Plain-text document sources:

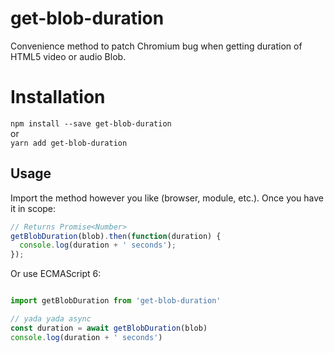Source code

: # get-blob-duration
Convenience method to patch Chromium bug when getting duration of HTML5 video or audio Blob.

# Installation 

`npm install --save get-blob-duration`   
or   
`yarn add get-blob-duration`

## Usage

Import the method however you like (browser, module, etc.). Once you have it in scope:

```javascript
// Returns Promise<Number>
getBlobDuration(blob).then(function(duration) {
  console.log(duration + ' seconds');
});
```

Or use ECMAScript 6:

```javascript

import getBlobDuration from 'get-blob-duration'

// yada yada async
const duration = await getBlobDuration(blob)
console.log(duration + ' seconds')
```
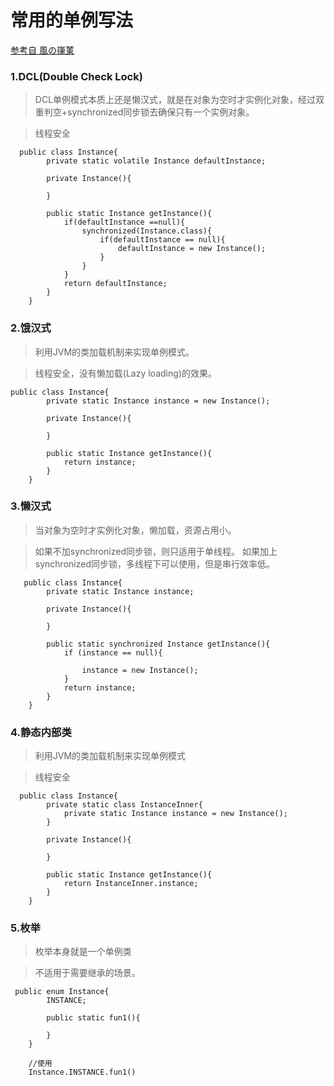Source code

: 
# 常用的单例写法

[参考自 風の嵂菄](https://www.cnblogs.com/dongyu666/p/6971783.html)

### 1.DCL(Double Check Lock)
> DCL单例模式本质上还是懒汉式，就是在对象为空时才实例化对象，经过双重判空+synchronized同步锁去确保只有一个实例对象。

> 线程安全
    
```
  public class Instance{
        private static volatile Instance defaultInstance;
        
        private Instance(){
            
        }
        
        public static Instance getInstance(){
            if(defaultInstance ==null){
                synchronized(Instance.class){
                    if(defaultInstance == null){
                        defaultInstance = new Instance();
                    }
                }
            }
            return defaultInstance;
        }
    }
```

    
### 2.饿汉式
> 利用JVM的类加载机制来实现单例模式。

> 线程安全，没有懒加载(Lazy loading)的效果。

```
public class Instance{
        private static Instance instance = new Instance();
        
        private Instance(){
            
        }
        
        public static Instance getInstance(){
            return instance;
        }
    }
```
    
### 3.懒汉式
> 当对象为空时才实例化对象，懒加载，资源占用小。

> 如果不加synchronized同步锁，则只适用于单线程。
    如果加上synchronized同步锁，多线程下可以使用，但是串行效率低。

```
   public class Instance{
        private static Instance instance;
        
        private Instance(){
            
        }
        
        public static synchronized Instance getInstance(){
            if (instance == null){
                
                instance = new Instance();
            }
            return instance;
        }
    }
```
    
### 4.静态内部类
> 利用JVM的类加载机制来实现单例模式

> 线程安全

```
  public class Instance{
        private static class InstanceInner{
            private static Instance instance = new Instance();
        }
        
        private Instance(){
            
        }
        
        public static Instance getInstance(){
            return InstanceInner.instance;
        }
    }
```
    
### 5.枚举
> 枚举本身就是一个单例类

> 不适用于需要继承的场景。

```
 public enum Instance{
        INSTANCE;
        
        public static fun1(){
            
        }
    }
    
    //使用
    Instance.INSTANCE.fun1()
```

### DIRECTIONS
Find the lines above that contain the string "console" and answer with how many there are, nothing else.

### EXERCISE ANSWER
2